Acordam em conferência na Secção do Contencioso Administrativo do STA:
I- Relatório.
A Magistrada do Ministério Público junto deste STA requer a resolução do Conflito negativo de jurisdição surgido entre o Tribunal Central Administrativo Norte e o Tribunal Central Administrativo Sul para apreciar e decidir o recurso jurisdicional de sentença do Tribunal Administrativo e Fiscal de Coimbra proferida na acção administrativa de reconhecimento de direitos ou interesses legalmente protegidos, proposta por ... contra o Ministério da Agricultura Desenvolvimento Rural e Pescas para reconhecimento do seu direito à categoria profissional de técnico de 2.ª classe desde 20.05.1995.
O TCA Norte baseou a decisão de incompetência no facto de o recorrente ter morada em Tomar, que pertence à área do TAF de Leiria, sobre o qual detém jurisdição territorial o TCA Sul.
O TCA Sul baseou a decisão de incompetência argumentando que a sentença recorrida foi proferida pelo Tribunal Central Administrativo de Coimbra que era o competente para dele conhecer uma vez que dera entrada antes de estabelecida a competência do TAF de Leiria e repartida a competência entre tribunais centrais.
Não há lugar a resposta (artº 137º do CPTA) e não há necessidade de instrução, encontrando-se juntas as decisões em conflito.
Passemos pois, a analisar qual o Tribunal competente para o recurso jurisdicional em questão.
II- Apreciação.
A acção na qual foi proferida a sentença cujo recurso jurisdicional não foi aceite pelos dois Tribunais em conflito era uma acção administrativa para reconhecimento de direito, nos termos dos artºs 69º e 70º da LPTA, entrada em 15.5.2002, no TAC de Coimbra.
Nesta acção foi proferida sentença, julgando improcedente o pedido, em 16.12.2003.
Desta sentença o A. interpôs recurso jurisdicional em 4.3.04, o qual remetido ao TCA Norte e em seguida ao TCA Sul não foi apreciado por ambos considerarem que a competência pertencia ao outro.
A solução que decorre das regras gerais de competência em matéria de processo encontra-se nos artigos 8º nºs 1 e 2 do ETAF aprovado pelo DL 129/84 e no artº 5.º do actual ETAF aprovado pela Lei nº 13/2002 e para os recursos jurisdicionais do artº 88.º do CPC.
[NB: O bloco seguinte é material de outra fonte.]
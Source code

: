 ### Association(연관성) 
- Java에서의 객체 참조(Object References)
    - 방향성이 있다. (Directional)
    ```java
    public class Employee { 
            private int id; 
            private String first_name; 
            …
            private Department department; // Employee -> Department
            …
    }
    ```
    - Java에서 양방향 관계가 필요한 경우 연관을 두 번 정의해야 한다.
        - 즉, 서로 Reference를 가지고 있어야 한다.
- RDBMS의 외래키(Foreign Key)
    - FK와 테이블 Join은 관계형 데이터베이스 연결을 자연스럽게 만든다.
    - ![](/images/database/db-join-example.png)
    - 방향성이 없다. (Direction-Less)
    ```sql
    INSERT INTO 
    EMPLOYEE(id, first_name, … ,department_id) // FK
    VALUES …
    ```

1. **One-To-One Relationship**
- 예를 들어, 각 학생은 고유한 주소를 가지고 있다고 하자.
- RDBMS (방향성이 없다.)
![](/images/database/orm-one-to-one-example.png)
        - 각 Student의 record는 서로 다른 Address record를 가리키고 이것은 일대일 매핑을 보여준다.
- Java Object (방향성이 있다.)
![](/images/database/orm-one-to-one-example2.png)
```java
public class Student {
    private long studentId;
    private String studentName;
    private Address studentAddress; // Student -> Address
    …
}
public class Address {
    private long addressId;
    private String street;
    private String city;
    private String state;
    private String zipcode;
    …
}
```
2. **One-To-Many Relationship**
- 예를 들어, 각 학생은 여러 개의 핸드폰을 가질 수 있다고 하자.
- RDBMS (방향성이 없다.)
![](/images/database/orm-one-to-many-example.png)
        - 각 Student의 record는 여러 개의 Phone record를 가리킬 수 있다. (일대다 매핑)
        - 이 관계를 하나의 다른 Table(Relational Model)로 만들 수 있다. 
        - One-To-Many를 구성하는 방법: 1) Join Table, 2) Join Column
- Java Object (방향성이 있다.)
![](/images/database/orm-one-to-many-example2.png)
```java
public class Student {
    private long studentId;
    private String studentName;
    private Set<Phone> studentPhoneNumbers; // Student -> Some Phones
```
As normas sucessivas do ETAF estabelecem o princípio geral de que a competência se fixa no momento da propositura da causa, sendo irrelevantes as modificações posteriores.
Por seu lado regra geral específica do art.º 88.º do CPC estabelece:
“Os recursos devem ser interpostos para o tribunal a que está hierarquicamente subordinado aquele de que se recorre”.
Em aplicação destas regras gerais é competente para conhecer do recurso jurisdicional em questão o TCA Norte, uma vez que os recursos, como acaba de ver-se, são tratados pela lei de processo como causas independentes da conexão que está na base da distribuição de competência em razão do território. Para eles vale apenas o nexo hierárquico estabelecido entre tribunais e não há duvida de que pelo nº 1 do artº 2.º do DL 325/2003, de 29.12 o Tribunal Administrativo e Tributário de Coimbra foi hierarquicamente subordinado ao Tribunal Central Administrativo Norte.
Ora, o mesmo diploma estabelece no seu artº 9º nº 1 que os tribunais administrativos de círculo são extintos e convertidos no 1.º juízo dos tribunais administrativos e fiscais de Lisboa Porto e Coimbra (por força da agregação e artº 3º nº 3 do DL 325/2003).
Portanto, a sentença recorrida considera-se proferida pelo 1.º juízo do TAF de Coimbra e este hierarquicamente subordinado ao TCA Norte, em virtude do que é este o competente para apreciar o recurso jurisdicional da sentença em causa.
No mesmo sentido decidiram os Ac. deste STA de 17.5.2005, P. 467/05; de 29.6.2005, P. 630/05 e de 14.7.2005, P. 768/05 que os tribunais administrativos, tal como os tribunais judiciais, encontram-se hierarquizados para efeitos de recurso das suas decisões e essa hierarquia estabelece-se entre tribunais que se situam na área da respectiva jurisdição (artigo 21º LOTJ e artigo 7º do ETAF).
III- Decisão.
Em conformidade com o exposto acordam em declarar competente para conhecer do recurso jurisdicional o Tribunal Central Administrativo Norte.
Sem custas.
Lisboa, 26 de Setembro de 2006. – Rosendo José (relator) – Lopes de Sousa – Fernanda Xavier.